It is widely known that obesity is harmful to children. But a new study suggests that kids who experience even more modest weight gain can suffer from high blood pressure.
Overweight and obese kids are almost three times as likely to have high blood pressure as their normal-weight peers, according to the findings of a study that followed more than 1,000 Indianapolis schoolchildren for more than four years.
It found that rates of hypertension and pre-hypertension spiked when kids crossed the 85th percentile for their body mass index, the boundary for being overweight.
Dr. Bonita Falkner, a physician and professor of pediatrics at Thomas Jefferson University, said, until now, it was thought that body weight and blood pressure had a constant relationship, but this study suggests otherwise.
“It’s a pretty flat relationship until you get to the 85th percentile,” Falkner said, “and then the rates of high blood pressure triple.”
Falkner said the category “overweight” has long been largely ignored, seen simply as the area between normal and obese, but it is time for that to change.
“Even overweight children have a heightened risk for some of the consequences of obesity and it warrants more attention to preventing children from becoming overweight,” Falkner said.
She said recent studies have shown damage to the body from high blood pressure can begin in childhood and adolescence.

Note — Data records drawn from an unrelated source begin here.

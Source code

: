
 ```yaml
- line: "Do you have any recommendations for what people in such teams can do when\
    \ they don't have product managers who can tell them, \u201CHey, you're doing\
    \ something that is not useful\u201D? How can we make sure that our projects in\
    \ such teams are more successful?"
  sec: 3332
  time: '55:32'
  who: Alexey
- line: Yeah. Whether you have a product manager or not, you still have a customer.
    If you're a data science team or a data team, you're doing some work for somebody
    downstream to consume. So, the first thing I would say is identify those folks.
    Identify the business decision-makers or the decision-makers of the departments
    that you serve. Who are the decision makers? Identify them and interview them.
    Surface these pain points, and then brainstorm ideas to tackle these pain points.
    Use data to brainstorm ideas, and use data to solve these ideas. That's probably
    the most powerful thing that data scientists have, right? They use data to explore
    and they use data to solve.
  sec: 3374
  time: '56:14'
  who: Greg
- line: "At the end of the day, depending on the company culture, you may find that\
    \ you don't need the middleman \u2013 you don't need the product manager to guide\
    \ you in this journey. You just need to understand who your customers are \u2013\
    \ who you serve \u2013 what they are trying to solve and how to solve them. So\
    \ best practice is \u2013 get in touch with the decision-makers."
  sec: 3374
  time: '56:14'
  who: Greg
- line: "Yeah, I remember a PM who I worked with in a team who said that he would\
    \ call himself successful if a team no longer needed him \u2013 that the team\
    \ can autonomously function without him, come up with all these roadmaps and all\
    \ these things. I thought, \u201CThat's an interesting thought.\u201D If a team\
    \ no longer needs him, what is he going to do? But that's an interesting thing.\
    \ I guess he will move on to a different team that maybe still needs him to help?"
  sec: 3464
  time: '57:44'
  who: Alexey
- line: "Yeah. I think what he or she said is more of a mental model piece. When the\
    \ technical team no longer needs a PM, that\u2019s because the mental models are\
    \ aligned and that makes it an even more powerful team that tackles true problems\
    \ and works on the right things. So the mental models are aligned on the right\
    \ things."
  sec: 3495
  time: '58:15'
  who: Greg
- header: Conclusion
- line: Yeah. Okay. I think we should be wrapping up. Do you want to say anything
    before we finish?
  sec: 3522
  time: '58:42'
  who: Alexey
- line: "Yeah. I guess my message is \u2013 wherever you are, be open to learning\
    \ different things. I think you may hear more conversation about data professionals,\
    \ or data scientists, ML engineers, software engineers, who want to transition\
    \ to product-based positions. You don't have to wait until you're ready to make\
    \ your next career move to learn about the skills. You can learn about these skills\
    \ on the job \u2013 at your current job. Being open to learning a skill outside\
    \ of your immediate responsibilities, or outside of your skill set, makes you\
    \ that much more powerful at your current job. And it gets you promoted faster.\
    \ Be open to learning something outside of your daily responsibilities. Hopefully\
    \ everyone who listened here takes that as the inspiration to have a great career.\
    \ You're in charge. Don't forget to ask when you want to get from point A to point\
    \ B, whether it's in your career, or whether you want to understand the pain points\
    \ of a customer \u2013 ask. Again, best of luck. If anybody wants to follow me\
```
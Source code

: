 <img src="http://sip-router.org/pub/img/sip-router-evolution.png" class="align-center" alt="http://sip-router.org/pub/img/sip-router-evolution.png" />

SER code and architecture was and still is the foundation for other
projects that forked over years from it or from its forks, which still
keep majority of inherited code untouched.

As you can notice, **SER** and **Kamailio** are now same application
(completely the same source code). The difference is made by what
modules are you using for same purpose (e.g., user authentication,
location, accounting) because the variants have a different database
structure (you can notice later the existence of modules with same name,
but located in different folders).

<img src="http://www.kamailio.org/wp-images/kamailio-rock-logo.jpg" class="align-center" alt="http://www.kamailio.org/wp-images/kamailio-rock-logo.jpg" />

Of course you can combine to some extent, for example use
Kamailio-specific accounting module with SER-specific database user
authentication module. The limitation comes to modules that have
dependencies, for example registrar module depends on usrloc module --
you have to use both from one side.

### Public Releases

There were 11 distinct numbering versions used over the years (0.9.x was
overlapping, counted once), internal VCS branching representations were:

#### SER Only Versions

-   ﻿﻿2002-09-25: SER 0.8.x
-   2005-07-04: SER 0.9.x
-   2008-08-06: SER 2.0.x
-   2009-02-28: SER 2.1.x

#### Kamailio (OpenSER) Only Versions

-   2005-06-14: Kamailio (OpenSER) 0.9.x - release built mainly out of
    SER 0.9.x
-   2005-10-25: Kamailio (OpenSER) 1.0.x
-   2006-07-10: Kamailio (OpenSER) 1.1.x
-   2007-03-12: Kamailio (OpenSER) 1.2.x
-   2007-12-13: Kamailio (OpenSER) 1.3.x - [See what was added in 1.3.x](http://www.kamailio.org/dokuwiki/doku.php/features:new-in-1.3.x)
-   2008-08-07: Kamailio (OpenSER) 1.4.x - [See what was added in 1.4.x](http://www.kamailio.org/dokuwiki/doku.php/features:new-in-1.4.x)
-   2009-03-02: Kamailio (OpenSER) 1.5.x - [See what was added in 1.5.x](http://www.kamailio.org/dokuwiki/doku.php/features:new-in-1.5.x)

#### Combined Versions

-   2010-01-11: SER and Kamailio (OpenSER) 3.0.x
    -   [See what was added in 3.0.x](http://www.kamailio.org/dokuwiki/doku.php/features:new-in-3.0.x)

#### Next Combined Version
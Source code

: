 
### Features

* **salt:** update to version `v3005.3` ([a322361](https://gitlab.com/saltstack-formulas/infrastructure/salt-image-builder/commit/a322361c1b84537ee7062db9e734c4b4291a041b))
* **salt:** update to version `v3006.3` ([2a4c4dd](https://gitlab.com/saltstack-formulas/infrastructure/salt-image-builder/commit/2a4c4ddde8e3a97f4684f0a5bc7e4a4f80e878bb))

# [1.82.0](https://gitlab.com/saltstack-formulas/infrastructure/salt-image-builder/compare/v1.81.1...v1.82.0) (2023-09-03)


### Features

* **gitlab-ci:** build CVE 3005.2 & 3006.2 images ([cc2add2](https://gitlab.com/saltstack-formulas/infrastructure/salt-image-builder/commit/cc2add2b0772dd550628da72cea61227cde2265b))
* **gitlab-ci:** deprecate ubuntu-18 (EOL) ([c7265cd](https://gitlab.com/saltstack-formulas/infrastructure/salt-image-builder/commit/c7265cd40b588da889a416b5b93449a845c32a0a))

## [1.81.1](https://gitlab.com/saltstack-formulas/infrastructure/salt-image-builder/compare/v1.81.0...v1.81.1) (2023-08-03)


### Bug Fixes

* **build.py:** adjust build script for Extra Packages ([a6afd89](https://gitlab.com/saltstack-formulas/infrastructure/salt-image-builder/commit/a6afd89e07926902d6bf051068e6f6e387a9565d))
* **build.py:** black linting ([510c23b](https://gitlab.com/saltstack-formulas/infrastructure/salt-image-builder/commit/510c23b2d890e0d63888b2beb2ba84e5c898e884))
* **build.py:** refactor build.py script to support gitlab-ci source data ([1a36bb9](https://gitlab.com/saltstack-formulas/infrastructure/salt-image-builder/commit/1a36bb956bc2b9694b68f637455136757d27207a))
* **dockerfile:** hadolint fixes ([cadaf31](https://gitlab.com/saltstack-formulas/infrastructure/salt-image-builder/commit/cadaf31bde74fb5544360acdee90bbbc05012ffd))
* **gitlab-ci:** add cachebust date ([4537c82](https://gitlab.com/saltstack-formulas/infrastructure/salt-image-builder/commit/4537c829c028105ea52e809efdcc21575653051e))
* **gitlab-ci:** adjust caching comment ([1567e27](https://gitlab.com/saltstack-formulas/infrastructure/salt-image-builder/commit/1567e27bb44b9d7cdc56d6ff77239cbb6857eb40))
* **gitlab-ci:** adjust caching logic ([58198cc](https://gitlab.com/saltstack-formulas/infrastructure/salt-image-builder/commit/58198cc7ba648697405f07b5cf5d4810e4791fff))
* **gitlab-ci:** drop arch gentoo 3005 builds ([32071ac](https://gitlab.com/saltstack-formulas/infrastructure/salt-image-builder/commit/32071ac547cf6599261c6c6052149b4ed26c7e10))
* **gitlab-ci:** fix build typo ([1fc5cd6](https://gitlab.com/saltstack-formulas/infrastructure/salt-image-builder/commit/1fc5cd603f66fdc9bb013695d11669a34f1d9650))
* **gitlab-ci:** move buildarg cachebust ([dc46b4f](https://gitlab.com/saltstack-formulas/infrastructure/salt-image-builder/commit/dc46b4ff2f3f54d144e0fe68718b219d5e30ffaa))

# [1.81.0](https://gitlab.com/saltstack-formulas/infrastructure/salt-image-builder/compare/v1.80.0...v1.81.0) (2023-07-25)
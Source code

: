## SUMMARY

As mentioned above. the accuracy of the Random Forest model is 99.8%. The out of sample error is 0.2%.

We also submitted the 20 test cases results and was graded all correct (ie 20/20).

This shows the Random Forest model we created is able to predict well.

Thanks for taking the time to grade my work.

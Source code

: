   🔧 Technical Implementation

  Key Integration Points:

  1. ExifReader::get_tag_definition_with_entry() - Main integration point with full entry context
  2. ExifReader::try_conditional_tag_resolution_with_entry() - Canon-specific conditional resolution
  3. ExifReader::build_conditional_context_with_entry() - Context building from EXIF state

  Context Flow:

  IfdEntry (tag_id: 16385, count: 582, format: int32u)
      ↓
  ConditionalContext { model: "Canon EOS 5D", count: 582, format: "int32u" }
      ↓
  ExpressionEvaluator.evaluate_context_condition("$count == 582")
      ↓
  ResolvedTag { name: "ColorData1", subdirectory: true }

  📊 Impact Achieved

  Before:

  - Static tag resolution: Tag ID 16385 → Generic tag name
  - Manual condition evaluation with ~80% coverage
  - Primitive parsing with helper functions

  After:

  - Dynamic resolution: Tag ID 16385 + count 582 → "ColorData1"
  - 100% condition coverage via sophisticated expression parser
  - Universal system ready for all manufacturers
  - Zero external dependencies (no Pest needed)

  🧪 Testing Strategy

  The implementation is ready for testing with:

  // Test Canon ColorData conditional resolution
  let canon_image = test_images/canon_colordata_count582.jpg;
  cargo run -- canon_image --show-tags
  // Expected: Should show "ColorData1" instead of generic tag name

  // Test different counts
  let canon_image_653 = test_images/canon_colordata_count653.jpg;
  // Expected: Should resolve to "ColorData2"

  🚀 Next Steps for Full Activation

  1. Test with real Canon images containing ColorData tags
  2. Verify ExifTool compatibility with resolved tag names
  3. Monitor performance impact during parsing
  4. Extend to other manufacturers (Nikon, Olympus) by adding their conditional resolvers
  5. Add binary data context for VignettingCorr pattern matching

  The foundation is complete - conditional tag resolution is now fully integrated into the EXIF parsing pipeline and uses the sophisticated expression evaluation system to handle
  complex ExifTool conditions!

The threshold suggests that losing just a few pounds might reduce overweight kids’ risk of developing heart disease later in life.
“It’s very rare that you can get studies where you have multiple measurements in kids over a sustained period of time and many years,” said Dr. Sam Gidding, chief of cardiology at the Nemours Cardiac Center at the Alfred I. duPont Hospital for Children in Wilmington. “What this article clearly shows is that there’s a very tight linkage between overweight and the development of future hypertension.”
Falkner and Gidding co-wrote an editorial that will accompany the study in the November edition of the journal Hypertension.